--- Material for this exercise Enclosed Below ---
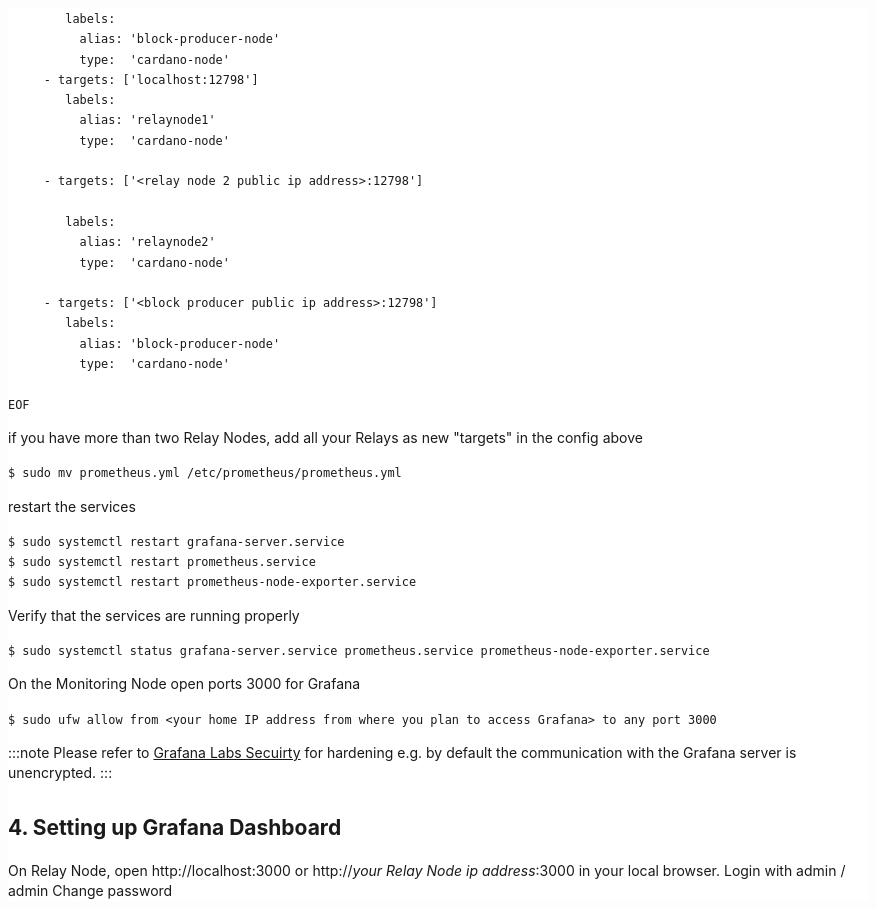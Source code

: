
 ```shell
        labels:
          alias: 'block-producer-node'
          type:  'cardano-node'
     - targets: ['localhost:12798']
        labels:
          alias: 'relaynode1'
          type:  'cardano-node'

     - targets: ['<relay node 2 public ip address>:12798']

        labels:
          alias: 'relaynode2'
          type:  'cardano-node'

     - targets: ['<block producer public ip address>:12798']
        labels:
          alias: 'block-producer-node'
          type:  'cardano-node'

EOF
```
if you have more than two Relay Nodes, add all your Relays as new "targets" in the config above
```shell
$ sudo mv prometheus.yml /etc/prometheus/prometheus.yml
```
restart the services
```shell
$ sudo systemctl restart grafana-server.service
$ sudo systemctl restart prometheus.service
$ sudo systemctl restart prometheus-node-exporter.service
```
Verify that the services are running properly
```shell
$ sudo systemctl status grafana-server.service prometheus.service prometheus-node-exporter.service
```
On the Monitoring Node open ports 3000 for Grafana
```shell
$ sudo ufw allow from <your home IP address from where you plan to access Grafana> to any port 3000
```
:::note
Please refer to [Grafana Labs Secuirty](https://grafana.com/docs/grafana/latest/administration/security/) for hardening e.g. by default the communication with the Grafana server is unencrypted.
:::

## 4. Setting up Grafana Dashboard



On Relay Node, open http://localhost:3000 or http://*your Relay Node ip address*:3000 in your local browser.
Login with admin / admin
Change password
--- End of Enclosed Material for this exercise ---
What is needed is an exact printout of all the entries, without the pictures.

» **Answer for this exercise**
Source code

:
 ```shell
        labels:
          alias: 'block-producer-node'
          type:  'cardano-node'
     - targets: ['localhost:12798']
        labels:
          alias: 'relaynode1'
          type:  'cardano-node'

     - targets: ['<relay node 2 public ip address>:12798']

        labels:
          alias: 'relaynode2'
          type:  'cardano-node'

     - targets: ['<block producer public ip address>:12798']
        labels:
          alias: 'block-producer-node'
          type:  'cardano-node'

EOF
```
if you have more than two Relay Nodes, add all your Relays as new "targets" in the config above
```shell
$ sudo mv prometheus.yml /etc/prometheus/prometheus.yml
```
restart the services
```shell
$ sudo systemctl restart grafana-server.service
$ sudo systemctl restart prometheus.service
$ sudo systemctl restart prometheus-node-exporter.service
```
Verify that the services are running properly
```shell
$ sudo systemctl status grafana-server.service prometheus.service prometheus-node-exporter.service
```
On the Monitoring Node open ports 3000 for Grafana
```shell
$ sudo ufw allow from <your home IP address from where you plan to access Grafana> to any port 3000
```
:::note
Please refer to [Grafana Labs Secuirty](https://grafana.com/docs/grafana/latest/administration/security/) for hardening e.g. by default the communication with the Grafana server is unencrypted.
:::

## 4. Setting up Grafana Dashboard



On Relay Node, open http://localhost:3000 or http://*your Relay Node ip address*:3000 in your local browser.
Login with admin / admin
Change password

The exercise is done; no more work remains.